◆ REQUIREMENT
Only one stretch of the data below is needed. Output the lines from the one with "1.2960624280491205 × 10^286 |" up to and including the one with "9.788694271073579 × 10^288 |", exactly as they stand.

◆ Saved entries

>>

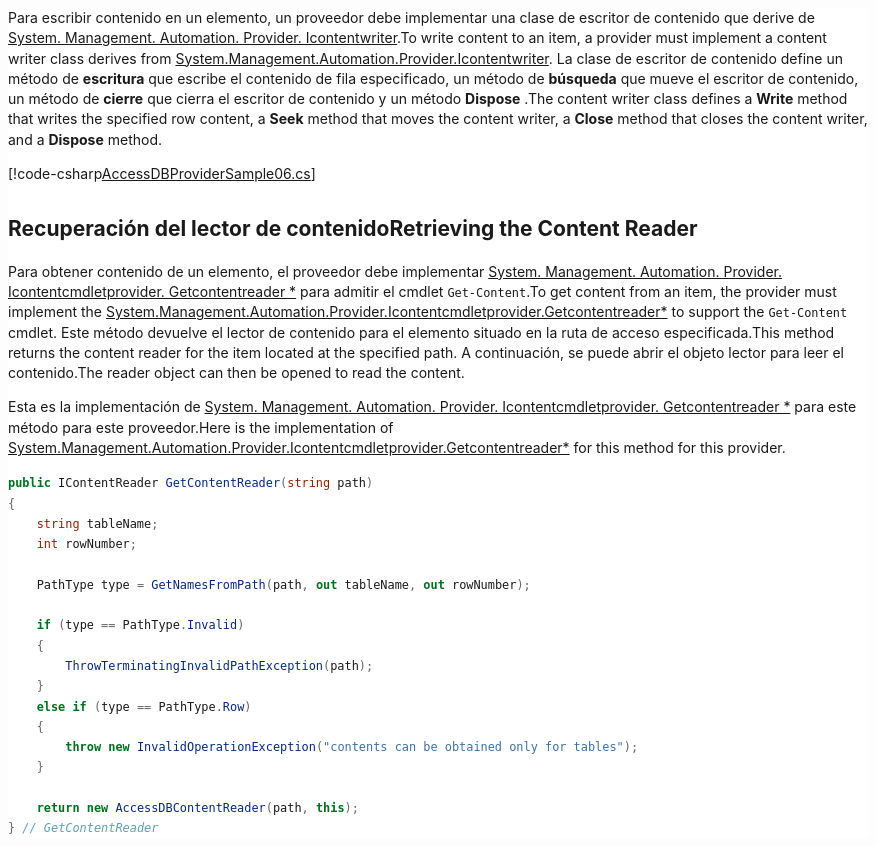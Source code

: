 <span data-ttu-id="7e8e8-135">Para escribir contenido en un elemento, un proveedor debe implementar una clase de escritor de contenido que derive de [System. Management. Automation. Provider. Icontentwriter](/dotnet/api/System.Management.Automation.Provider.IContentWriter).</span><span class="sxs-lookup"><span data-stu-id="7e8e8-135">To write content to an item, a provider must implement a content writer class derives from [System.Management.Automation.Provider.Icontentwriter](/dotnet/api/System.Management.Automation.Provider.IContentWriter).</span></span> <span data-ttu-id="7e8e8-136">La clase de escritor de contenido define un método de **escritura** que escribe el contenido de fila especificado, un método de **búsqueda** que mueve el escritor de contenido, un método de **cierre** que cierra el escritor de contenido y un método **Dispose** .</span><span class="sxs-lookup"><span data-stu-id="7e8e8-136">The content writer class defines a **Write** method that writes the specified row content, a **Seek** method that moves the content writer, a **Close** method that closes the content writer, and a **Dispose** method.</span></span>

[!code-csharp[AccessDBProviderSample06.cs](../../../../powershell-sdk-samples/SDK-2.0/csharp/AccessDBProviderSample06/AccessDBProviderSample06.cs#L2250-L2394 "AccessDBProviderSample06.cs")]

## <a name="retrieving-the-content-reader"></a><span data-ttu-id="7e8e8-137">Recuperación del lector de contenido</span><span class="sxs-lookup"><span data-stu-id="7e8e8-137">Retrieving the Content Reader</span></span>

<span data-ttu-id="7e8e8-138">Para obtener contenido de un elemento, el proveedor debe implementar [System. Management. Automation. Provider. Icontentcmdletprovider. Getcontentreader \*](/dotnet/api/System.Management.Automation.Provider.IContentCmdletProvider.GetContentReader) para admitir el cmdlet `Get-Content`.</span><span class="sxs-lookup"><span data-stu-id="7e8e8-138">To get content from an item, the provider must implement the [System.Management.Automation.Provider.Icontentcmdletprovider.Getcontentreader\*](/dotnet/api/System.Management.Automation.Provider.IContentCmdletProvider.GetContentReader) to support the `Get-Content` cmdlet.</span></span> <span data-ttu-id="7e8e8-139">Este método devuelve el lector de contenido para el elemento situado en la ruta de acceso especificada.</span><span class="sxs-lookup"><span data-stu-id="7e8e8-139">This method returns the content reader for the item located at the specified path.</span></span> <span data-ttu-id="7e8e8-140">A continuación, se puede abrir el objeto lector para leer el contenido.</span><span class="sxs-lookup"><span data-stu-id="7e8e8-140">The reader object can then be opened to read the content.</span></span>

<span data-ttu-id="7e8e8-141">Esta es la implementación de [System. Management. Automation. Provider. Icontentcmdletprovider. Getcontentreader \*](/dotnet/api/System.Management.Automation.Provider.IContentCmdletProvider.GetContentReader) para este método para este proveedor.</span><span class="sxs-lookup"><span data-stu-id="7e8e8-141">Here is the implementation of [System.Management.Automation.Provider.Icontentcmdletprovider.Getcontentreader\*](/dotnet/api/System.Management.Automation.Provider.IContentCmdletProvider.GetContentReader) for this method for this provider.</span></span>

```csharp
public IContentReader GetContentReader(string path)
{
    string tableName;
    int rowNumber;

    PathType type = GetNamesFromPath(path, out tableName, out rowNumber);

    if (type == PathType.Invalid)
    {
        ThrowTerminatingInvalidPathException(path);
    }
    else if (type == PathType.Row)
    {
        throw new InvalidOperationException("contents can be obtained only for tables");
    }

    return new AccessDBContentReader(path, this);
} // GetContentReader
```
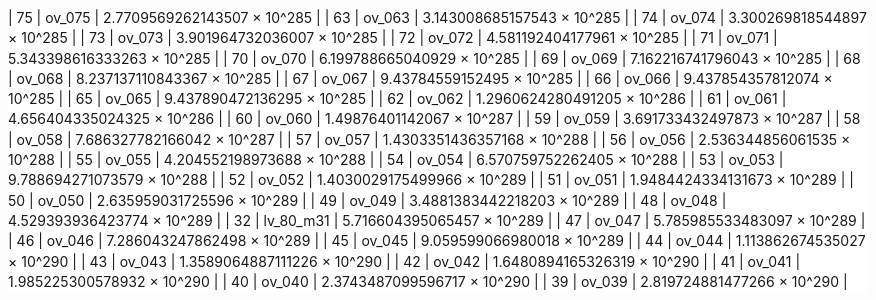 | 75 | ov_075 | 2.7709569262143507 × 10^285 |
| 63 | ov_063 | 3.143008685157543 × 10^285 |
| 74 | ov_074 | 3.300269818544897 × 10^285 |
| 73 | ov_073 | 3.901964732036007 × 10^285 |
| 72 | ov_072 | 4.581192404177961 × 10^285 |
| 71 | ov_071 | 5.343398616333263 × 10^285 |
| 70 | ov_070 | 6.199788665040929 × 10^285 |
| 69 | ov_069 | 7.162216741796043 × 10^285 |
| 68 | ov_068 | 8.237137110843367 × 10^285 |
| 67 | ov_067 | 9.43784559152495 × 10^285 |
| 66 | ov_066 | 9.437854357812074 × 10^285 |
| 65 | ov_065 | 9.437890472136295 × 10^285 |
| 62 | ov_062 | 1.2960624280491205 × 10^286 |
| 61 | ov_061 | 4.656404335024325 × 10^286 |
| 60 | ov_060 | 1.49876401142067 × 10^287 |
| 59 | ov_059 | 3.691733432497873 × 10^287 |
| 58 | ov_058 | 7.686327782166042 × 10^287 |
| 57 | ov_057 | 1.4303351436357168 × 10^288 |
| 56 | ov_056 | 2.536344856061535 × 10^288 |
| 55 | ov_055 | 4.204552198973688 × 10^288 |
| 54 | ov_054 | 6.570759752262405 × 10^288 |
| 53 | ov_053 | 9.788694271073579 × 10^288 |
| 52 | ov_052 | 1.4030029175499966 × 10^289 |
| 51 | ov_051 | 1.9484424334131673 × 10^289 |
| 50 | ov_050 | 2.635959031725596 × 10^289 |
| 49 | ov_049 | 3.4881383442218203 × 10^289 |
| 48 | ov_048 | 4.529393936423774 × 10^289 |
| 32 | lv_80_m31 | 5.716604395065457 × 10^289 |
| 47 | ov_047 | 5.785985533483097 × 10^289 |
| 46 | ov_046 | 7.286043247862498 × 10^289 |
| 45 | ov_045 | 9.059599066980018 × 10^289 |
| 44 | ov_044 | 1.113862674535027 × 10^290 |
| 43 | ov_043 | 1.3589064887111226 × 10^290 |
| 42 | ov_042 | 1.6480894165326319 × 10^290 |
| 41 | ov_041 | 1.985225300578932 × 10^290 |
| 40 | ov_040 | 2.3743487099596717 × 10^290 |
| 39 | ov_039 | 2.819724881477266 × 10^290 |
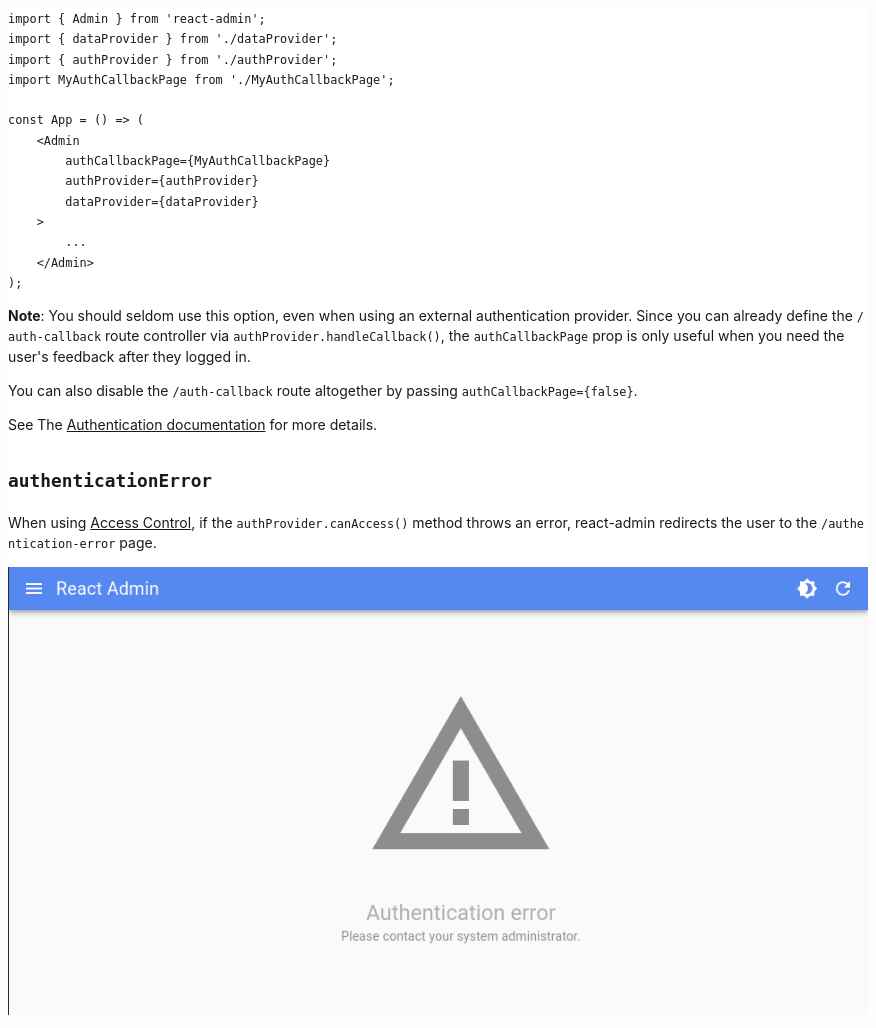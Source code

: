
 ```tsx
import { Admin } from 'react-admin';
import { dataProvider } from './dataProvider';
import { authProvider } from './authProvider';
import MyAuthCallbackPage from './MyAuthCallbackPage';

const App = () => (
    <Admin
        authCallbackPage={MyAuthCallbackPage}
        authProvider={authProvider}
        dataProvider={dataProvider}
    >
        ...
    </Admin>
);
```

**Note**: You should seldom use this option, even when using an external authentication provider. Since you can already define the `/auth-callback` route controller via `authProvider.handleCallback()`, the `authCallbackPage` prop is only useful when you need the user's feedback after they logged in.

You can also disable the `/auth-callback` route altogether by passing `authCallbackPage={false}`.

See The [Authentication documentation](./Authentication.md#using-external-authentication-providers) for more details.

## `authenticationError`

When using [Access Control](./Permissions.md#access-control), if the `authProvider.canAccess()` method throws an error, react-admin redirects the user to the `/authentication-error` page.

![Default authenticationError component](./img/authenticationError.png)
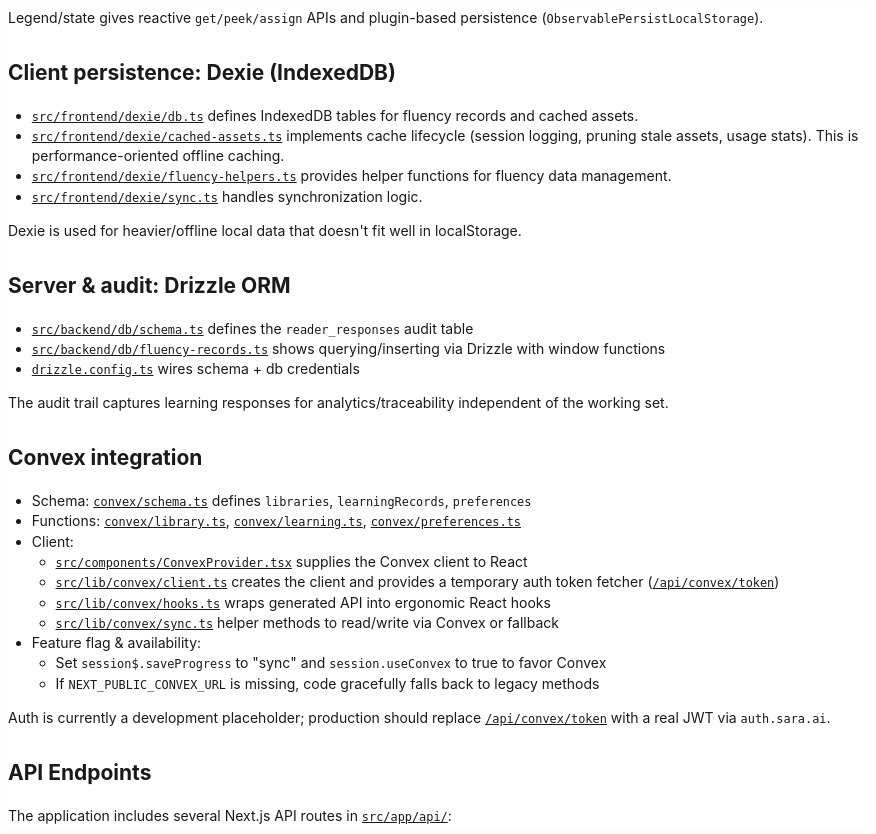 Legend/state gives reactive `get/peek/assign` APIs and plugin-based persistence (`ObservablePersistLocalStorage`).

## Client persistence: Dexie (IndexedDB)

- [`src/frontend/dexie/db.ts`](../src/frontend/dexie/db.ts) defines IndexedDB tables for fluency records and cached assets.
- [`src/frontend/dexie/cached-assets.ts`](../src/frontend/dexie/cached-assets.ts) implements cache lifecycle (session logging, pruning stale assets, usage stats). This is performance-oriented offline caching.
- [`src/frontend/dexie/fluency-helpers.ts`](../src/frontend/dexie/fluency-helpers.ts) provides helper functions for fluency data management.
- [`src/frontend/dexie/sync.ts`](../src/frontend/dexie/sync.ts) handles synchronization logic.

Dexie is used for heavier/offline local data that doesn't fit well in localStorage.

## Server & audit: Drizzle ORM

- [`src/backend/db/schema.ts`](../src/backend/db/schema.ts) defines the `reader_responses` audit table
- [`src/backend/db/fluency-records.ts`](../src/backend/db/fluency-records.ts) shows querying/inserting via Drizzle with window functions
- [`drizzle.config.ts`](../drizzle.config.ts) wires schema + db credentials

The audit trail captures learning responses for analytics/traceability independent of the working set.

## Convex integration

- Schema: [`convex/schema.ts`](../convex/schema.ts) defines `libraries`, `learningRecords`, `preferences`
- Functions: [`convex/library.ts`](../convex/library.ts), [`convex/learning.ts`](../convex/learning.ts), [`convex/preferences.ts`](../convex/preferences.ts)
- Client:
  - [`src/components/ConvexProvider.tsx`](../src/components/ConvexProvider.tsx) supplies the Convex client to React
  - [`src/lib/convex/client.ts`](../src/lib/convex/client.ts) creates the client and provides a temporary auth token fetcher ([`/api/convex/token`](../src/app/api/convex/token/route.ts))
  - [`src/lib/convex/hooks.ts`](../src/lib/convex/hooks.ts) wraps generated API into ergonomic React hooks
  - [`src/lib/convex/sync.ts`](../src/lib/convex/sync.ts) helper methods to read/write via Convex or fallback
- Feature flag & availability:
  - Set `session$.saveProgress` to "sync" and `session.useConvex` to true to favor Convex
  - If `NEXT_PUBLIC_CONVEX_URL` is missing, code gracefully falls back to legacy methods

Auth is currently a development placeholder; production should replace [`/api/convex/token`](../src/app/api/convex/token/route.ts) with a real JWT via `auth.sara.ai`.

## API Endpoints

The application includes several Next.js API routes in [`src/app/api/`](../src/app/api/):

<<

◆ RESULT OF THIS EXERCISE
| 62 | ov_062 | 1.2960624280491205 × 10^286 |
| 61 | ov_061 | 4.656404335024325 × 10^286 |
| 60 | ov_060 | 1.49876401142067 × 10^287 |
| 59 | ov_059 | 3.691733432497873 × 10^287 |
| 58 | ov_058 | 7.686327782166042 × 10^287 |
| 57 | ov_057 | 1.4303351436357168 × 10^288 |
| 56 | ov_056 | 2.536344856061535 × 10^288 |
| 55 | ov_055 | 4.204552198973688 × 10^288 |
| 54 | ov_054 | 6.570759752262405 × 10^288 |
| 53 | ov_053 | 9.788694271073579 × 10^288 |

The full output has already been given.